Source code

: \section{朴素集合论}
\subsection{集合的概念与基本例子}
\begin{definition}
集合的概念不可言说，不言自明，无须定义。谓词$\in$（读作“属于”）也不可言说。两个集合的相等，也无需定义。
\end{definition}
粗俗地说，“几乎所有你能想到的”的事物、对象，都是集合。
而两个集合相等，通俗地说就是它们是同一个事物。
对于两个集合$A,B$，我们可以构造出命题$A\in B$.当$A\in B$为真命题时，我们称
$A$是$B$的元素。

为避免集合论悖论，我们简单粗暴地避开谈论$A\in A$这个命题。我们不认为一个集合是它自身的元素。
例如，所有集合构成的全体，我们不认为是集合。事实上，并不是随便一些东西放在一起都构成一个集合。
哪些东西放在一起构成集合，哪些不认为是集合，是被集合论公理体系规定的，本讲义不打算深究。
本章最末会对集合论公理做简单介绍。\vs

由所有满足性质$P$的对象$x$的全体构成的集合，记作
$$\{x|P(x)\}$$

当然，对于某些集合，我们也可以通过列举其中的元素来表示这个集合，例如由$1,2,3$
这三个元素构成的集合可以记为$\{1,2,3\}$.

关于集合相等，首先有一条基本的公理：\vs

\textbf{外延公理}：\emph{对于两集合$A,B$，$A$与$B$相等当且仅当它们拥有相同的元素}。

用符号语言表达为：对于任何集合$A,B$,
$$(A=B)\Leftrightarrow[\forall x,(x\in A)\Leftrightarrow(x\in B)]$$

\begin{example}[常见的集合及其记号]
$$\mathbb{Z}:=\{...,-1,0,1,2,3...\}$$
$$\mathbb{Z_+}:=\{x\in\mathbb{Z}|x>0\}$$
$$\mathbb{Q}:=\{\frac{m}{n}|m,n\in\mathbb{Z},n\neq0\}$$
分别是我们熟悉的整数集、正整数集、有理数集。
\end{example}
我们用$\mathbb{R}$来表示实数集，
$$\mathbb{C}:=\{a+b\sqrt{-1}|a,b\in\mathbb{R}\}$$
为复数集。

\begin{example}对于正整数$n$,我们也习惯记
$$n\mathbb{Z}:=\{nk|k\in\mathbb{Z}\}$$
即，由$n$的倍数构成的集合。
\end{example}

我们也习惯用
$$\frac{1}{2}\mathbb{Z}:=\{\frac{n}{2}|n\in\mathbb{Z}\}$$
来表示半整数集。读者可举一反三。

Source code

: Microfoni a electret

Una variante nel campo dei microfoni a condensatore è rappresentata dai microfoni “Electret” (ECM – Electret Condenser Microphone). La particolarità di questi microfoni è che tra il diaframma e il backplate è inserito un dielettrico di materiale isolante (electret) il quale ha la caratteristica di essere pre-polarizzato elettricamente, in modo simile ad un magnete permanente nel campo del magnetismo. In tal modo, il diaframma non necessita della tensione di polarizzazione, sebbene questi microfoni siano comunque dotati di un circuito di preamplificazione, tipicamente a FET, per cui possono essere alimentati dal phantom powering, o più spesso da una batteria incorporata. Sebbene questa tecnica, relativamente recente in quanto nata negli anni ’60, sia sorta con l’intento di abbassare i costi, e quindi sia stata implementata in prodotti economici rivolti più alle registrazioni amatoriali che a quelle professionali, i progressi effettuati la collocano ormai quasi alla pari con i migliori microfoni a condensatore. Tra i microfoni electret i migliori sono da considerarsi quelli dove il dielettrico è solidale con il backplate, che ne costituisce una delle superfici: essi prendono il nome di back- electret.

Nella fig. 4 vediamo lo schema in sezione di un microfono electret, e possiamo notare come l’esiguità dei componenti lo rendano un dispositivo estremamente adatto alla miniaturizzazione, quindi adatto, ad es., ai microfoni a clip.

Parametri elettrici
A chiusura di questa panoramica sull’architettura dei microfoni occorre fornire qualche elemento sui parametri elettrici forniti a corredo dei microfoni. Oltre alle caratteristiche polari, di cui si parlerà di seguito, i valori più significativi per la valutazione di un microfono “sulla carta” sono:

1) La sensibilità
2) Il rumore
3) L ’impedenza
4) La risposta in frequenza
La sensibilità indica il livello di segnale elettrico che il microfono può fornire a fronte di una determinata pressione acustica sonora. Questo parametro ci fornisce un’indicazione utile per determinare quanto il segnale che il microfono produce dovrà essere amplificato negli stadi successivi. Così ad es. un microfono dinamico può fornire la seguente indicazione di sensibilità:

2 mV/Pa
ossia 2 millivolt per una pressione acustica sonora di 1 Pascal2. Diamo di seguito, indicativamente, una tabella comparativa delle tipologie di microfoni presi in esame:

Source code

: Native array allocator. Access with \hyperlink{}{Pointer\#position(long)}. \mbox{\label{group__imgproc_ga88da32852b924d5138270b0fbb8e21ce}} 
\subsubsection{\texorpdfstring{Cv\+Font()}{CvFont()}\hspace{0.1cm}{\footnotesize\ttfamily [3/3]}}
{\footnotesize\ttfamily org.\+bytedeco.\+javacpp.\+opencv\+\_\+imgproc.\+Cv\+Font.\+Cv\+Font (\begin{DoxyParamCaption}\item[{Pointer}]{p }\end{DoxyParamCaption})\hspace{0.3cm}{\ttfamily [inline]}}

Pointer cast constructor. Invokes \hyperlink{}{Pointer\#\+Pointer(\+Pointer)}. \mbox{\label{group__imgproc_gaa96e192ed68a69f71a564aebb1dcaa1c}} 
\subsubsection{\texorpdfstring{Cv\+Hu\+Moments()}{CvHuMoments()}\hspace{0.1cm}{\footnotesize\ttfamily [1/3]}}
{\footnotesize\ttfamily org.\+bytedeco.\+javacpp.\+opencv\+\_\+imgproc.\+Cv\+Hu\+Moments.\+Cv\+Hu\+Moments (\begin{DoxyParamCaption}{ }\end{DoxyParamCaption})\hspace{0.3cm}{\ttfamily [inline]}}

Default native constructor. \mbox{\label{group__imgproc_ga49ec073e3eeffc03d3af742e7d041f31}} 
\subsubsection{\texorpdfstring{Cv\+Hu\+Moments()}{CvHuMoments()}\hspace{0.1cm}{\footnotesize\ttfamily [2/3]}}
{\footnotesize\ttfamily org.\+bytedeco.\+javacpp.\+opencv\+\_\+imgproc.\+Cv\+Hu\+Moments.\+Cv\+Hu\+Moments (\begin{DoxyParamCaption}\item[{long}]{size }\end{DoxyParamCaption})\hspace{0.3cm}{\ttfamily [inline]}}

- [What you need to do]:
Make an exact copy of the listing, including every line.

- [Expected output]:
Source code

: \section{朴素集合论}
\subsection{集合的概念与基本例子}
\begin{definition}
集合的概念不可言说，不言自明，无须定义。谓词$\in$（读作“属于”）也不可言说。两个集合的相等，也无需定义。
\end{definition}
粗俗地说，“几乎所有你能想到的”的事物、对象，都是集合。
而两个集合相等，通俗地说就是它们是同一个事物。
对于两个集合$A,B$，我们可以构造出命题$A\in B$.当$A\in B$为真命题时，我们称
$A$是$B$的元素。

为避免集合论悖论，我们简单粗暴地避开谈论$A\in A$这个命题。我们不认为一个集合是它自身的元素。
例如，所有集合构成的全体，我们不认为是集合。事实上，并不是随便一些东西放在一起都构成一个集合。
哪些东西放在一起构成集合，哪些不认为是集合，是被集合论公理体系规定的，本讲义不打算深究。
本章最末会对集合论公理做简单介绍。\vs

由所有满足性质$P$的对象$x$的全体构成的集合，记作
$$\{x|P(x)\}$$

当然，对于某些集合，我们也可以通过列举其中的元素来表示这个集合，例如由$1,2,3$
这三个元素构成的集合可以记为$\{1,2,3\}$.

关于集合相等，首先有一条基本的公理：\vs

\textbf{外延公理}：\emph{对于两集合$A,B$，$A$与$B$相等当且仅当它们拥有相同的元素}。

用符号语言表达为：对于任何集合$A,B$,
$$(A=B)\Leftrightarrow[\forall x,(x\in A)\Leftrightarrow(x\in B)]$$

\begin{example}[常见的集合及其记号]
$$\mathbb{Z}:=\{...,-1,0,1,2,3...\}$$
$$\mathbb{Z_+}:=\{x\in\mathbb{Z}|x>0\}$$
$$\mathbb{Q}:=\{\frac{m}{n}|m,n\in\mathbb{Z},n\neq0\}$$
分别是我们熟悉的整数集、正整数集、有理数集。
\end{example}
我们用$\mathbb{R}$来表示实数集，
$$\mathbb{C}:=\{a+b\sqrt{-1}|a,b\in\mathbb{R}\}$$
为复数集。

\begin{example}对于正整数$n$,我们也习惯记
$$n\mathbb{Z}:=\{nk|k\in\mathbb{Z}\}$$
即，由$n$的倍数构成的集合。
\end{example}

我们也习惯用
$$\frac{1}{2}\mathbb{Z}:=\{\frac{n}{2}|n\in\mathbb{Z}\}$$
来表示半整数集。读者可举一反三。

Source code

: Microfoni a electret

Una variante nel campo dei microfoni a condensatore è rappresentata dai microfoni “Electret” (ECM – Electret Condenser Microphone). La particolarità di questi microfoni è che tra il diaframma e il backplate è inserito un dielettrico di materiale isolante (electret) il quale ha la caratteristica di essere pre-polarizzato elettricamente, in modo simile ad un magnete permanente nel campo del magnetismo. In tal modo, il diaframma non necessita della tensione di polarizzazione, sebbene questi microfoni siano comunque dotati di un circuito di preamplificazione, tipicamente a FET, per cui possono essere alimentati dal phantom powering, o più spesso da una batteria incorporata. Sebbene questa tecnica, relativamente recente in quanto nata negli anni ’60, sia sorta con l’intento di abbassare i costi, e quindi sia stata implementata in prodotti economici rivolti più alle registrazioni amatoriali che a quelle professionali, i progressi effettuati la collocano ormai quasi alla pari con i migliori microfoni a condensatore. Tra i microfoni electret i migliori sono da considerarsi quelli dove il dielettrico è solidale con il backplate, che ne costituisce una delle superfici: essi prendono il nome di back- electret.

Nella fig. 4 vediamo lo schema in sezione di un microfono electret, e possiamo notare come l’esiguità dei componenti lo rendano un dispositivo estremamente adatto alla miniaturizzazione, quindi adatto, ad es., ai microfoni a clip.

Parametri elettrici
A chiusura di questa panoramica sull’architettura dei microfoni occorre fornire qualche elemento sui parametri elettrici forniti a corredo dei microfoni. Oltre alle caratteristiche polari, di cui si parlerà di seguito, i valori più significativi per la valutazione di un microfono “sulla carta” sono:

1) La sensibilità
2) Il rumore
3) L ’impedenza
4) La risposta in frequenza
La sensibilità indica il livello di segnale elettrico che il microfono può fornire a fronte di una determinata pressione acustica sonora. Questo parametro ci fornisce un’indicazione utile per determinare quanto il segnale che il microfono produce dovrà essere amplificato negli stadi successivi. Così ad es. un microfono dinamico può fornire la seguente indicazione di sensibilità:

2 mV/Pa
ossia 2 millivolt per una pressione acustica sonora di 1 Pascal2. Diamo di seguito, indicativamente, una tabella comparativa delle tipologie di microfoni presi in esame:

Source code

: Native array allocator. Access with \hyperlink{}{Pointer\#position(long)}. \mbox{\label{group__imgproc_ga88da32852b924d5138270b0fbb8e21ce}} 
\subsubsection{\texorpdfstring{Cv\+Font()}{CvFont()}\hspace{0.1cm}{\footnotesize\ttfamily [3/3]}}
{\footnotesize\ttfamily org.\+bytedeco.\+javacpp.\+opencv\+\_\+imgproc.\+Cv\+Font.\+Cv\+Font (\begin{DoxyParamCaption}\item[{Pointer}]{p }\end{DoxyParamCaption})\hspace{0.3cm}{\ttfamily [inline]}}

Pointer cast constructor. Invokes \hyperlink{}{Pointer\#\+Pointer(\+Pointer)}. \mbox{\label{group__imgproc_gaa96e192ed68a69f71a564aebb1dcaa1c}} 
\subsubsection{\texorpdfstring{Cv\+Hu\+Moments()}{CvHuMoments()}\hspace{0.1cm}{\footnotesize\ttfamily [1/3]}}
{\footnotesize\ttfamily org.\+bytedeco.\+javacpp.\+opencv\+\_\+imgproc.\+Cv\+Hu\+Moments.\+Cv\+Hu\+Moments (\begin{DoxyParamCaption}{ }\end{DoxyParamCaption})\hspace{0.3cm}{\ttfamily [inline]}}

Default native constructor. \mbox{\label{group__imgproc_ga49ec073e3eeffc03d3af742e7d041f31}} 
\subsubsection{\texorpdfstring{Cv\+Hu\+Moments()}{CvHuMoments()}\hspace{0.1cm}{\footnotesize\ttfamily [2/3]}}
{\footnotesize\ttfamily org.\+bytedeco.\+javacpp.\+opencv\+\_\+imgproc.\+Cv\+Hu\+Moments.\+Cv\+Hu\+Moments (\begin{DoxyParamCaption}\item[{long}]{size }\end{DoxyParamCaption})\hspace{0.3cm}{\ttfamily [inline]}}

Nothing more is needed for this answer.